Delirium: Fallout of Neuro-Behcet’s Disease – A Case Report

Abstract

Here, we present a case of an elderly male with hypertension and diabetes, who presented to ER with delirium, ataxia, and slurring of speech associated with altered psychomotor behaviour, also features such as anorexia, painful erythematous patches over extremities, tender knee, and ankle joints were conspicuous at presentation. A brain scan on admission revealed multiple lacunar cerebellar infarcts, whereas routine blood investigations did not reveal anything substantial contributions to the cause of presenting symptoms, including negative serology for ANA, DS-DNA, HAL-B51, and anticardiolipin antibodies, done to rule in, presence of systemic autoimmune causes for the gamut of clinical features at presentation.

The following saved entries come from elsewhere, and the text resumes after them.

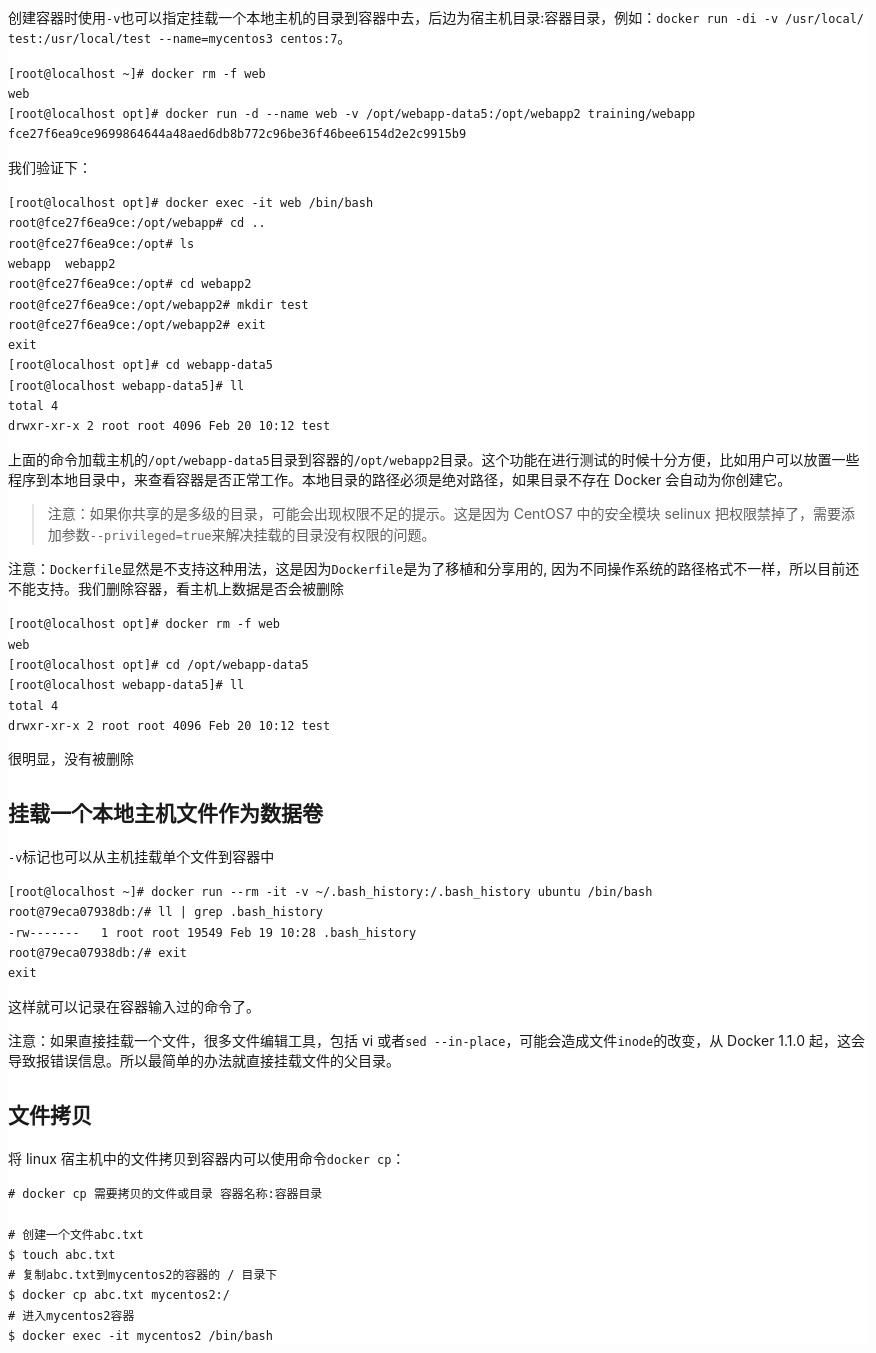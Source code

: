 创建容器时使用`-v`也可以指定挂载一个本地主机的目录到容器中去，后边为宿主机目录:容器目录，例如：`docker run -di -v /usr/local/test:/usr/local/test --name=mycentos3 centos:7`。
```shell
[root@localhost ~]# docker rm -f web
web
[root@localhost opt]# docker run -d --name web -v /opt/webapp-data5:/opt/webapp2 training/webapp
fce27f6ea9ce9699864644a48aed6db8b772c96be36f46bee6154d2e2c9915b9
```
我们验证下：
```shell
[root@localhost opt]# docker exec -it web /bin/bash
root@fce27f6ea9ce:/opt/webapp# cd ..
root@fce27f6ea9ce:/opt# ls
webapp  webapp2
root@fce27f6ea9ce:/opt# cd webapp2
root@fce27f6ea9ce:/opt/webapp2# mkdir test
root@fce27f6ea9ce:/opt/webapp2# exit
exit
[root@localhost opt]# cd webapp-data5
[root@localhost webapp-data5]# ll
total 4
drwxr-xr-x 2 root root 4096 Feb 20 10:12 test
```
上面的命令加载主机的`/opt/webapp-data5`目录到容器的`/opt/webapp2`目录。这个功能在进行测试的时候十分方便，比如用户可以放置一些程序到本地目录中，来查看容器是否正常工作。本地目录的路径必须是绝对路径，如果目录不存在 Docker 会自动为你创建它。

> 注意：如果你共享的是多级的目录，可能会出现权限不足的提示。这是因为 CentOS7 中的安全模块 selinux 把权限禁掉了，需要添加参数`--privileged=true`来解决挂载的目录没有权限的问题。

注意：`Dockerfile`显然是不支持这种用法，这是因为`Dockerfile`是为了移植和分享用的, 因为不同操作系统的路径格式不一样，所以目前还不能支持。我们删除容器，看主机上数据是否会被删除
```shell
[root@localhost opt]# docker rm -f web
web
[root@localhost opt]# cd /opt/webapp-data5
[root@localhost webapp-data5]# ll
total 4
drwxr-xr-x 2 root root 4096 Feb 20 10:12 test
```
很明显，没有被删除
## 挂载一个本地主机文件作为数据卷
`-v`标记也可以从主机挂载单个文件到容器中
```shell
[root@localhost ~]# docker run --rm -it -v ~/.bash_history:/.bash_history ubuntu /bin/bash
root@79eca07938db:/# ll | grep .bash_history
-rw-------   1 root root 19549 Feb 19 10:28 .bash_history
root@79eca07938db:/# exit
exit
```
这样就可以记录在容器输入过的命令了。

注意：如果直接挂载一个文件，很多文件编辑工具，包括 vi 或者`sed --in-place`，可能会造成文件`inode`的改变，从 Docker 1.1.0 起，这会导致报错误信息。所以最简单的办法就直接挂载文件的父目录。
## 文件拷贝
将 linux 宿主机中的文件拷贝到容器内可以使用命令`docker cp`：
```shell
# docker cp 需要拷贝的文件或目录 容器名称:容器目录

# 创建一个文件abc.txt
$ touch abc.txt
# 复制abc.txt到mycentos2的容器的 / 目录下
$ docker cp abc.txt mycentos2:/
# 进入mycentos2容器
$ docker exec -it mycentos2 /bin/bash
```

Contemplation over past and associated clinical features, such as ocular ailment, recurrent aphthous ulcers, dermatological lesions (erythema nodosum and peudofolliculitis), and past MRI showing lesions in the thalamus and pons (diencephalon predilection) a diagnosis of Behcet’s disease (BD) was considered based on ‘International Study Group Diagnostic Criteria for BD’. More so in the event of no better explanation for the neurological involvement, in a diagnosed case of BD, presenting delirium was considered to be the fallout of Neuro-Behcet’s Disease (NBD). The Patient responded to steroids and was discharged on a combination of tapering doses of steroids with Azathioprine. Emphasising the fact that the central nervous system affection in a case presenting with signs of systemic inflammation, autoimmune vasculitis as a cause of neurological involvement should be considered, as this is critical for deciding onto the course of treatment. NBD being secondary to systemic vasculitis as compared to atherosclerotic vascular affection seen in regular stroke, require steroids and immunomodulators rather than antiplatelets and anticoagulants.